Pakistanis are burning Obama in effigy—and those are the anti-Taliban Pakistanis. Pakistan was humiliated by the U.S. strike on Osama bin Laden—deservedly so, given its duplicity and double-dealing—but it wasn’t supposed to be this way in the Age of Obama. After all, Obama lambasted his predecessor for alienating allies, acting unilaterally and launching military operations without UN permission. Yet as the Pakistanis know, the bin Laden raid failed to meet any of those standards Obama applied to Bush.
While on the subject of anti-Obama protests, when the bombs started falling on Libya, Sri Lankans took to the streets to stomp on photos of our president.
Obama’s mishandling of the Libya crisis has been spun by his supporters as “leading from behind.” But as the war enters its 15th week—a war against an isolated, hated, weak despot—leading from behind looks more like abdication.
Citing remarks by French president Nicolas Sarkozy, The Washington Post reports that the French leader recently “lashed out…at the U.S. commitment to the NATO effort in Libya.”
“I’m not of the opinion that the bulk of the work in Libya is being done by our American friends,” Sarkozy said angrily.
As The Financial Times explains, “Britain and France are straining to fill the gap left by Washington’s decision to pull back.” Sarkozy may not want to say it openly, but he and other NATO leaders recognize this limitation. When asked about Washington’s refusal to join France in deploying attack helicopters in Libya, French foreign minister Alain Juppe’s response was loaded with disappointment. “We regret that…We would be more efficient if they joined us.” Likewise, when British foreign secretary William Hague asked NATO members for support, he was aiming his message at Washington: “The United Kingdom in the last weeks supplied additional aircraft capable of striking ground targets,” he said. “It would be welcome if other countries did the same.”
The Washington Post is far less polite, bluntly concluding that Washington is “eschewing its indispensable role of leadership.”
In Egypt, Saudis are angry that Obama did too much to push their ally Hosni Mubarak out of power, while Egyptians are angry that he didn’t do enough.

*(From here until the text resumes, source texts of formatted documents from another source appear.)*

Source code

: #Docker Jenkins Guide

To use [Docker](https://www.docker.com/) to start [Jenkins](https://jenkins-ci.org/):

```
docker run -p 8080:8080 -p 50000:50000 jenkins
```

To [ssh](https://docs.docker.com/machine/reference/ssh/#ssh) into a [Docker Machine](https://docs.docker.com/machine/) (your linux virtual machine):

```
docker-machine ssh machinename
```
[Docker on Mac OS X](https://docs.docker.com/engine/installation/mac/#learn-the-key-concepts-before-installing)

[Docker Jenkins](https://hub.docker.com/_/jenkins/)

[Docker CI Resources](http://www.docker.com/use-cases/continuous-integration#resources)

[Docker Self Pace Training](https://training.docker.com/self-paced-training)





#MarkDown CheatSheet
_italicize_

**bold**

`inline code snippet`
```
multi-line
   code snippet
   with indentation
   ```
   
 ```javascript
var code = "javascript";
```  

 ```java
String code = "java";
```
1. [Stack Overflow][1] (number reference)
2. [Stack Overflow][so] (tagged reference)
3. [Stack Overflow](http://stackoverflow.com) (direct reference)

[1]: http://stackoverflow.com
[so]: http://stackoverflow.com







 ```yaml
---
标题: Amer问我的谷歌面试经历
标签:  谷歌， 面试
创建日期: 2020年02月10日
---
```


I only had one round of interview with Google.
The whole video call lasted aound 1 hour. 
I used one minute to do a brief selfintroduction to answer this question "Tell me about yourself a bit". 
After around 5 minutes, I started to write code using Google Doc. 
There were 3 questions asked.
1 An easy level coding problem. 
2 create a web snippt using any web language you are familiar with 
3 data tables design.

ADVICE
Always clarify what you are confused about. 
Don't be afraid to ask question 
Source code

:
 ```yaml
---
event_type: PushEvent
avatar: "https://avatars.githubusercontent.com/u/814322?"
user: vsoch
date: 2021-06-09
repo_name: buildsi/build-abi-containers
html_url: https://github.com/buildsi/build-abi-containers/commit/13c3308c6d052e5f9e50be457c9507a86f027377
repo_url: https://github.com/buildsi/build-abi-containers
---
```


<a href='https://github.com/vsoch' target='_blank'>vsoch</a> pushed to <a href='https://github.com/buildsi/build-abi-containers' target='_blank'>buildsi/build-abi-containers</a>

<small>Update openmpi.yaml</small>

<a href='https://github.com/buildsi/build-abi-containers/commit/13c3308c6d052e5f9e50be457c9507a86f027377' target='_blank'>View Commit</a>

As the Obama administration hemmed and hawed over Mubarak, Mohamed ElBaradei wrote a scathing open letter to the man who promised to make the world love America again. “The American government said that it was ‘dismayed.’ Well, frankly, I was dismayed that all it could say is that it was dismayed…People were absolutely disappointed in the way you reacted to Egypt’s last election. You reaffirmed their belief that you are applying a double standard for your friends, and siding with an authoritarian regime just because you think it represents your interests… This isn’t even good realpolitik.”
Realpolitik is always a perfect segue to China. Bending over backwards for China in his first year has delivered no dividends for Obama. The PRC has lashed out at Japan, embargoed commodities high-tech industries depend on, blocked the UN from blaming North Korea for sinking a South Korean ship, continued its threatening behavior around Taiwan and sped ahead with its massive military buildup.